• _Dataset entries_
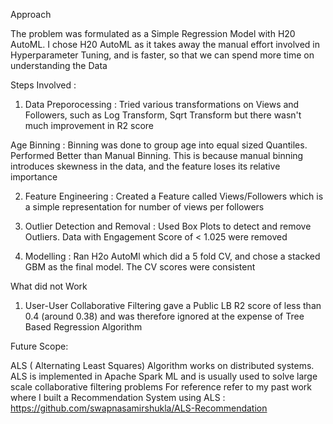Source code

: Approach

The problem was formulated as a Simple Regression Model with H20 AutoML. I chose H20 AutoML as it takes away the manual effort involved in Hyperparameter Tuning, and is faster, so that we can spend more time on understanding the Data


Steps Involved :

1) Data Preporocessing : Tried various transformations on Views and Followers, such as Log Transform, Sqrt Transform but there wasn't much improvement in R2 score

Age Binning : Binning was done to group age into equal sized Quantiles. Performed Better than Manual Binning. This is because manual binning introduces skewness in the data, and the feature loses its relative importance

2) Feature Engineering : Created a Feature called Views/Followers which is a simple representation for number of views per followers

3) Outlier Detection and Removal : Used Box Plots to detect and remove Outliers. Data with Engagement Score of < 1.025 were removed

4) Modelling : Ran H2o AutoMl which did a 5 fold CV, and chose a stacked GBM as the final model. The CV scores were consistent


What did not Work
1) User-User Collaborative Filtering gave a Public LB R2 score of less than 0.4 (around 0.38) and was therefore ignored at the expense of Tree Based Regression Algorithm

Future Scope:

ALS ( Alternating Least Squares) Algorithm works on distributed systems. 
ALS is implemented in Apache Spark ML and is usually used to solve large scale collaborative filtering problems 
For reference refer to my past work where I built a Recommendation System using ALS : https://github.com/swapnasamirshukla/ALS-Recommendation
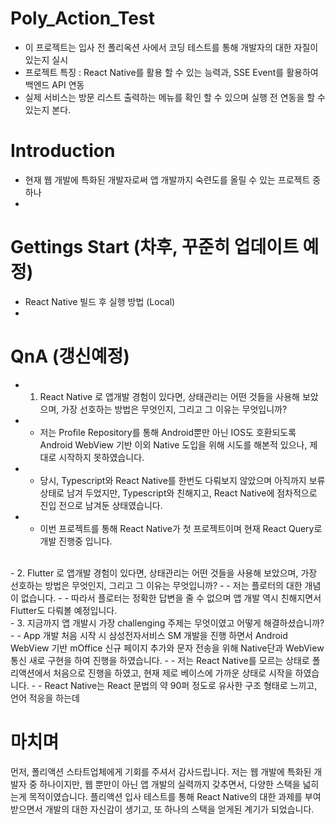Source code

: # Poly_Action_Test
 - 이 프로젝트는 입사 전 폴리옥션 사에서 코딩 테스트를 통해 개발자의 대한 자질이 있는지 실시
 - 프로젝트 특징 : React Native를 활용 할 수 있는 능력과, SSE Event를 활용하여 백엔드 API 연동
 - 실제 서비스는 방문 리스트 출력하는 메뉴를 확인 할 수 있으며 실행 전 연동을 할 수 있는지 본다.

# Introduction
- 현재 웹 개발에 특화된 개발자로써 앱 개발까지 숙련도를 올릴 수 있는 프로젝트 중 하나
- 


# Gettings Start (차후, 꾸준히 업데이트 예정) 
- React Native 빌드 후 실행 방법 (Local)
- 

# QnA (갱신예정)
- 1. React Native 로 앱개발 경험이 있다면, 상태관리는 어떤 것들을 사용해 보았으며, 가장 선호하는 방법은 무엇인지, 그리고 그 이유는 무엇입니까?
- - 저는 Profile Repository를 통해 Android뿐만 아닌 IOS도 호환되도록 Android WebView 기반 이외 Native 도입을 위해 시도를 해본적 있으나, 제대로 시작하지 못하였습니다.
- - 당시, Typescript와 React Native를 한번도 다뤄보지 않았으며 아직까지 보류상태로 남겨 두었지만, Typescript와 친해지고, React Native에 점차적으로 진입 전으로 남겨둔 상태였습니다.
- - 이번 프로젝트를 통해 React Native가 첫 프로젝트이며 현재 React Query로 개발 진행중 입니다. 
<br/>
- 2. Flutter 로 앱개발 경험이 있다면, 상태관리는 어떤 것들을 사용해 보았으며, 가장 선호하는 방법은 무엇인지, 그리고 그 이유는 무엇입니까?
- - 저는 플로터의 대한 개념이 없습니다.
- - 따라서 플로터는 정확한 답변을 줄 수 없으며 앱 개발 역시 친해지면서 Flutter도 다뤄볼 예정입니다.
<br/>
- 3. 지금까지 앱 개발시 가장 challenging 주제는 무엇이였고 어떻게 해결하셨습니까?
- - App 개발 처음 시작 시 삼성전자서비스 SM 개발을 진행 하면서 Android WebView 기반 mOffice 신규 페이지 추가와 문자 전송을 위해 Native단과 WebView 통신 새로 구현을 하여 진행을 하였습니다.
- - 저는 React Native를 모르는 상태로 폴리액션에서 처음으로 진행을 하였고, 현재 제로 베이스에 가까운 상태로 시작을 하였습니다.
- - React Native는 React 문법의 약 90퍼 정도로 유사한 구조 형태로 느끼고, 언어 적응을 하는데  

# 마치며
먼저, 폴리액션 스타트업체에게 기회를 주셔서 감사드립니다.
저는 웹 개발에 특화된 개발자 중 하나이지만, 웹 뿐만이 아닌 앱 개발의 실력까지 갖추면서, 다양한 스택을 넓히는게 목적이였습니다.
플리액션 입사 테스트를 통해 React Native의 대한 과제를 부여 받으면서 개발의 대한 자신감이 생기고, 또 하나의 스택을 얻게된 계기가 되었습니다.
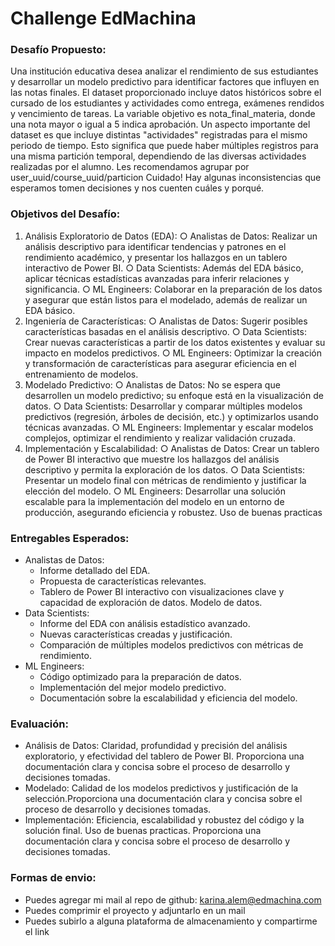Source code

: # Challenge EdMachina

### **Desafío Propuesto:**
Una institución educativa desea analizar el rendimiento de sus estudiantes y desarrollar un
modelo predictivo para identificar factores que influyen en las notas finales. El dataset
proporcionado incluye datos históricos sobre el cursado de los estudiantes y actividades
como entrega, exámenes rendidos y vencimiento de tareas. La variable objetivo es
nota_final_materia, donde una nota mayor o igual a 5 indica aprobación.
Un aspecto importante del dataset es que incluye distintas "actividades" registradas para el
mismo periodo de tiempo. Esto significa que puede haber múltiples registros para una
misma partición temporal, dependiendo de las diversas actividades realizadas por el
alumno. Les recomendamos agrupar por user_uuid/course_uuid/particion
Cuidado! Hay algunas inconsistencias que esperamos tomen decisiones y nos cuenten
cuáles y porqué.

### **Objetivos del Desafío:**
1. Análisis Exploratorio de Datos (EDA):
○ Analistas de Datos: Realizar un análisis descriptivo para identificar
tendencias y patrones en el rendimiento académico, y presentar los hallazgos
en un tablero interactivo de Power BI.
○ Data Scientists: Además del EDA básico, aplicar técnicas estadísticas
avanzadas para inferir relaciones y significancia.
○ ML Engineers: Colaborar en la preparación de los datos y asegurar que
están listos para el modelado, además de realizar un EDA básico.
2. Ingeniería de Características:
○ Analistas de Datos: Sugerir posibles características basadas en el análisis
descriptivo.
○ Data Scientists: Crear nuevas características a partir de los datos existentes
y evaluar su impacto en modelos predictivos.
○ ML Engineers: Optimizar la creación y transformación de características
para asegurar eficiencia en el entrenamiento de modelos.
3. Modelado Predictivo:
○ Analistas de Datos: No se espera que desarrollen un modelo predictivo; su
enfoque está en la visualización de datos.
○ Data Scientists: Desarrollar y comparar múltiples modelos predictivos
(regresión, árboles de decisión, etc.) y optimizarlos usando técnicas
avanzadas.
○ ML Engineers: Implementar y escalar modelos complejos, optimizar el
rendimiento y realizar validación cruzada.
4. Implementación y Escalabilidad:
○ Analistas de Datos: Crear un tablero de Power BI interactivo que muestre
los hallazgos del análisis descriptivo y permita la exploración de los datos.
○ Data Scientists: Presentar un modelo final con métricas de rendimiento y
justificar la elección del modelo.
○ ML Engineers: Desarrollar una solución escalable para la implementación
del modelo en un entorno de producción, asegurando eficiencia y robustez. 
Uso de buenas practicas

### **Entregables Esperados:**
- Analistas de Datos:
    - Informe detallado del EDA.
    - Propuesta de características relevantes.
    - Tablero de Power BI interactivo con visualizaciones clave y capacidad de
exploración de datos. Modelo de datos.
- Data Scientists:
    - Informe del EDA con análisis estadístico avanzado.
    - Nuevas características creadas y justificación.
    - Comparación de múltiples modelos predictivos con métricas de rendimiento.
- ML Engineers:
    - Código optimizado para la preparación de datos.
    - Implementación del mejor modelo predictivo.
    - Documentación sobre la escalabilidad y eficiencia del modelo.

### **Evaluación:**
- Análisis de Datos: Claridad, profundidad y precisión del análisis exploratorio, y
efectividad del tablero de Power BI. Proporciona una documentación clara y concisa
sobre el proceso de desarrollo y decisiones tomadas.
- Modelado: Calidad de los modelos predictivos y justificación de la
selección.Proporciona una documentación clara y concisa sobre el proceso de
desarrollo y decisiones tomadas.
- Implementación: Eficiencia, escalabilidad y robustez del código y la solución final.
Uso de buenas practicas. Proporciona una documentación clara y concisa sobre el
proceso de desarrollo y decisiones tomadas.

### **Formas de envio:**
- Puedes agregar mi mail al repo de github: karina.alem@edmachina.com
- Puedes comprimir el proyecto y adjuntarlo en un mail
- Puedes subirlo a alguna plataforma de almacenamiento y compartirme el link
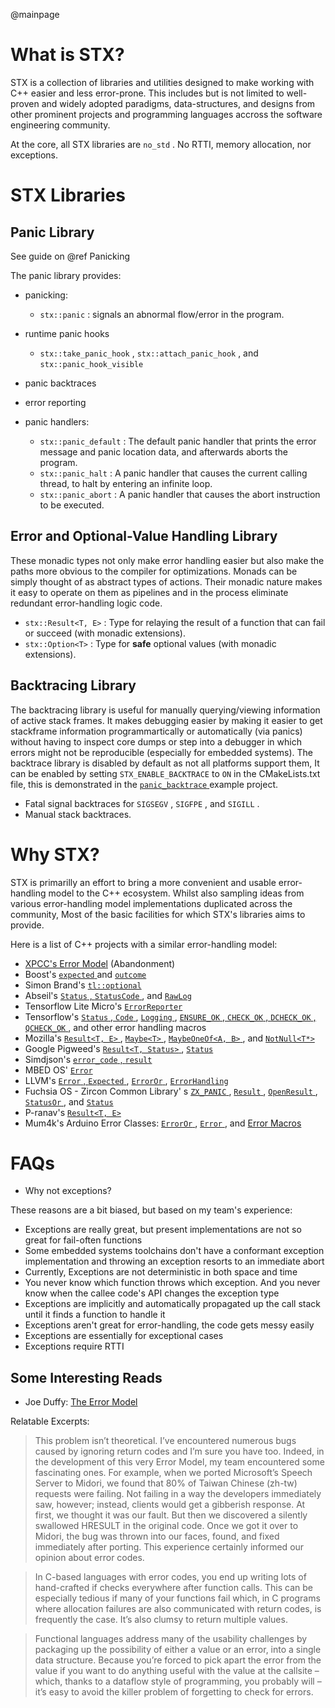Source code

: @mainpage

# What is STX?

STX is a collection of libraries and utilities designed to make working with C++ easier and less error-prone. This includes but is not limited to well-proven and widely adopted paradigms, data-structures, and designs from other prominent projects and programming languages accross the software engineering community.

At the core, all STX libraries are `no_std` . No RTTI, memory allocation, nor exceptions.

# STX Libraries

## Panic Library

See guide on @ref Panicking

The panic library provides:

* panicking:

  + `stx::panic` : signals an abnormal flow/error in the program.

* runtime panic hooks
  + `stx::take_panic_hook` , `stx::attach_panic_hook` , and `stx::panic_hook_visible` 

* panic backtraces

* error reporting

* panic handlers:

  + `stx::panic_default` : The default panic handler that prints the error message and panic location data, and afterwards aborts the program.
  + `stx::panic_halt` : A panic handler that causes the current calling thread, to halt by entering an infinite loop.
  + `stx::panic_abort` : A panic handler that causes the abort instruction to be executed.

## Error and Optional-Value Handling Library

These monadic types not only make error handling easier but also make the paths more obvious to the compiler for optimizations.
Monads can be simply thought of as abstract types of actions. Their monadic nature makes it easy to operate on them as pipelines and in the process eliminate redundant error-handling logic code.

* `stx::Result<T, E>` : Type for relaying the result of a function that can fail or succeed (with monadic extensions).
* `stx::Option<T>` : Type for **safe** optional values (with monadic extensions).

## Backtracing Library

The backtracing library is useful for manually querying/viewing information of active stack frames. It makes debugging easier by making it easier to get stackframe information programmartically or automatically (via panics) without having to inspect core dumps or step into a debugger in which errors might not be reproducible (especially for embedded systems). The backtrace library is disabled by default as not all platforms support them, It can be enabled by setting `STX_ENABLE_BACKTRACE` to `ON` in the CMakeLists.txt file, this is demonstrated in the [ `panic_backtrace` ](https://github.com/lamarrr/STX/tree/master/examples) example project.

* Fatal signal backtraces for `SIGSEGV` , `SIGFPE` , and `SIGILL` .
* Manual stack backtraces.

# Why STX?

STX is primarilly an effort to bring a more convenient and usable error-handling model to the C++ ecosystem. Whilst also sampling ideas from various error-handling model implementations duplicated across the community, Most of the basic facilities for which STX's libraries aims to provide.

Here is a list of C++ projects with a similar error-handling model:

* [XPCC's Error Model](https://blog.salkinium.com/xpccs-error-model/) (Abandonment)
* Boost's [ `expected` ](http://www.open-std.org/jtc1/sc22/wg21/docs/papers/2014/n4109.pdf) and [ `outcome` ](https://www.boost.org/doc/libs/1_70_0/libs/outcome/doc/html/index.html)
* Simon Brand's [ `tl::optional` ](https://github.com/TartanLlama/optional)
* Abseil's [ `Status` , `StatusCode` ](https://github.com/abseil/abseil-cpp/tree/master/absl/status), and [ `RawLog` ](https://github.com/abseil/abseil-cpp/blob/master/absl/base/internal/raw_logging.cc)
* Tensorflow Lite Micro's [ `ErrorReporter` ](https://github.com/tensorflow/tensorflow/blob/master/tensorflow/lite/core/api/error_reporter.h)
* Tensorflow's [ `Status` , `Code` ](https://github.com/tensorflow/tensorflow/blob/master/tensorflow/core/platform/status.h), [ `Logging` ](https://github.com/tensorflow/tensorflow/blob/master/tensorflow/core/platform/default/logging.cc), [ `ENSURE_OK` , `CHECK_OK` , `DCHECK_OK` , `QCHECK_OK` ](https://github.com/tensorflow/tensorflow/blob/master/tensorflow/core/platform/status.h), and other error handling macros
* Mozilla's [ `Result<T, E>` ](https://searchfox.org/mozilla-central/source/mfbt/Result.h), [ `Maybe<T>` ](https://searchfox.org/mozilla-central/source/mfbt/Maybe.h), [ `MaybeOneOf<A, B>` ](https://searchfox.org/mozilla-central/source/mfbt/MaybeOneOf.h), and [ `NotNull<T*>` ](https://searchfox.org/mozilla-central/source/mfbt/NotNull.h)
* Google Pigweed's [ `Result<T, Status>` ](https://pigweed.googlesource.com/pigweed/pigweed/+/refs/heads/master/pw_result/), [ `Status` ](https://pigweed.googlesource.com/pigweed/pigweed/+/refs/heads/master/pw_status/)
* Simdjson's [ `error_code` , `result` ](https://github.com/simdjson/simdjson/blob/master/include/simdjson/error.h)
* MBED OS' [ `Error` ](https://github.com/ARMmbed/mbed-os/blob/master/platform/source/mbed_error.c)
* LLVM's [ `Error` , `Expected` ](https://github.com/llvm/llvm-project/blob/master/llvm/include/llvm/Support/Error.h), [ `ErrorOr` ](https://github.com/llvm/llvm-project/blob/master/llvm/include/llvm/Support/ErrorOr.h), [ `ErrorHandling` ](https://github.com/llvm/llvm-project/blob/master/llvm/lib/Support/ErrorHandling.cpp)
* Fuchsia OS - Zircon Common Library' s [ `ZX_PANIC` ](https://fuchsia.googlesource.com/fuchsia/+/HEAD/zircon/system/public/zircon/assert.h), [ `Result` ](https://fuchsia.googlesource.com/fuchsia/+/refs/heads/master/zircon/system/ulib/zxc/), [ `OpenResult` ](https://fuchsia.googlesource.com/fuchsia/+/refs/heads/master/zircon/system/ulib/fs/include/fs/vfs.h), [ `StatusOr` ](https://fuchsia.googlesource.com/fuchsia/+/refs/heads/master/zircon/system/ulib/intel-hda/include/intel-hda/utils/status_or.h), and [ `Status` ](https://fuchsia.googlesource.com/fuchsia/+/refs/heads/master/zircon/system/ulib/zxc/)
* P-ranav's [ `Result<T, E>` ](https://github.com/p-ranav/result/blob/master/include/result/result.hpp)
* Mum4k's Arduino Error Classes: [ `ErrorOr` ](https://github.com/mum4k/arduino_error/blob/master/error_or.h), [ `Error` ](https://github.com/mum4k/arduino_error/blob/master/error.h), and [Error Macros](https://github.com/mum4k/arduino_error/blob/master/error_macros.h)

# FAQs

* Why not exceptions?

These reasons are a bit biased, but based on my team's experience:

  + Exceptions are really great, but present implementations are not so great for fail-often functions
  + Some embedded systems toolchains don't have a conformant exception implementation and throwing an exception resorts to an immediate abort
  + Currently, Exceptions are not deterministic in both space and time
  + You never know which function throws which exception. And you never know when the callee code's API changes the exception type
  + Exceptions are implicitly and automatically propagated up the call stack until it finds a function to handle it
  + Exceptions aren't great for error-handling, the code gets messy easily
  + Exceptions are essentially for exceptional cases
  + Exceptions require RTTI

## Some Interesting Reads

* Joe Duffy: [The Error Model](http://joeduffyblog.com/2016/02/07/the-error-model/)

Relatable Excerpts:

> This problem isn’t theoretical. I’ve encountered numerous bugs caused by ignoring return codes and I’m sure you have too. Indeed, in the development of this very Error Model, my team encountered some fascinating ones. For example, when we ported Microsoft’s Speech Server to Midori, we found that 80% of Taiwan Chinese (zh-tw) requests were failing. Not failing in a way the developers immediately saw, however; instead, clients would get a gibberish response. At first, we thought it was our fault. But then we discovered a silently swallowed HRESULT in the original code. Once we got it over to Midori, the bug was thrown into our faces, found, and fixed immediately after porting. This experience certainly informed our opinion about error codes.

> In C-based languages with error codes, you end up writing lots of hand-crafted if checks everywhere after function calls. This can be especially tedious if many of your functions fail which, in C programs where allocation failures are also communicated with return codes, is frequently the case. It’s also clumsy to return multiple values.

> Functional languages address many of the usability challenges by packaging up the possibility of either a value or an error, into a single data structure. Because you’re forced to pick apart the error from the value if you want to do anything useful with the value at the callsite – which, thanks to a dataflow style of programming, you probably will – it’s easy to avoid the killer problem of forgetting to check for errors.
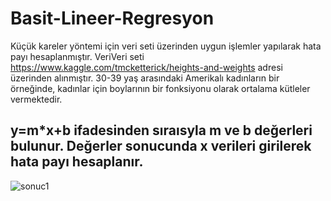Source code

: # Basit-Lineer-Regresyon
Küçük kareler yöntemi için veri seti üzerinden uygun işlemler yapılarak hata payı hesaplanmıştır.
VeriVeri seti https://www.kaggle.com/tmcketterick/heights-and-weights adresi üzerinden alınmıştır.
30-39 yaş arasındaki Amerikalı kadınların bir örneğinde, kadınlar için boylarının bir fonksiyonu olarak ortalama kütleler vermektedir.

## y=m*x+b ifadesinden sıraısyla m ve b değerleri bulunur. Değerler sonucunda x verileri girilerek hata payı hesaplanır.


![sonuc1](https://user-images.githubusercontent.com/25990177/67680757-f90b6a00-f99c-11e9-85ba-bf2d07f5eb87.jpg)
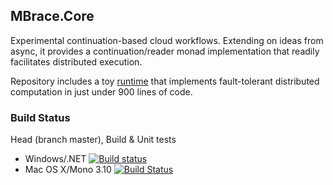 ## MBrace.Core

Experimental continuation-based cloud workflows. Extending on ideas from async, it provides a continuation/reader monad implementation that readily facilitates distributed execution.

Repository includes a toy [runtime](https://github.com/nessos/MBrace.Core/tree/master/samples/MBrace.SampleRuntime) that implements fault-tolerant distributed computation in just under 900 lines of code.

### Build Status

Head (branch master), Build & Unit tests
  * Windows/.NET [![Build status](https://ci.appveyor.com/api/projects/status/hn8ha2uawe9851gc/branch/master?svg=true)](https://ci.appveyor.com/project/nessos/mbrace-core/branch/master)
  * Mac OS X/Mono 3.10 [![Build Status](https://travis-ci.org/nessos/MBrace.Core.png?branch=master)](https://travis-ci.org/nessos/MBrace.Core/branches)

• _Work order_
The reply should hold the lines from the top of the records through the line containing "1) Data Preporocessing", reproduced exactly, and no pictures.

• _Result of the exercise_
Source code

: Approach

The problem was formulated as a Simple Regression Model with H20 AutoML. I chose H20 AutoML as it takes away the manual effort involved in Hyperparameter Tuning, and is faster, so that we can spend more time on understanding the Data


Steps Involved :

1) Data Preporocessing : Tried various transformations on Views and Followers, such as Log Transform, Sqrt Transform but there wasn't much improvement in R2 score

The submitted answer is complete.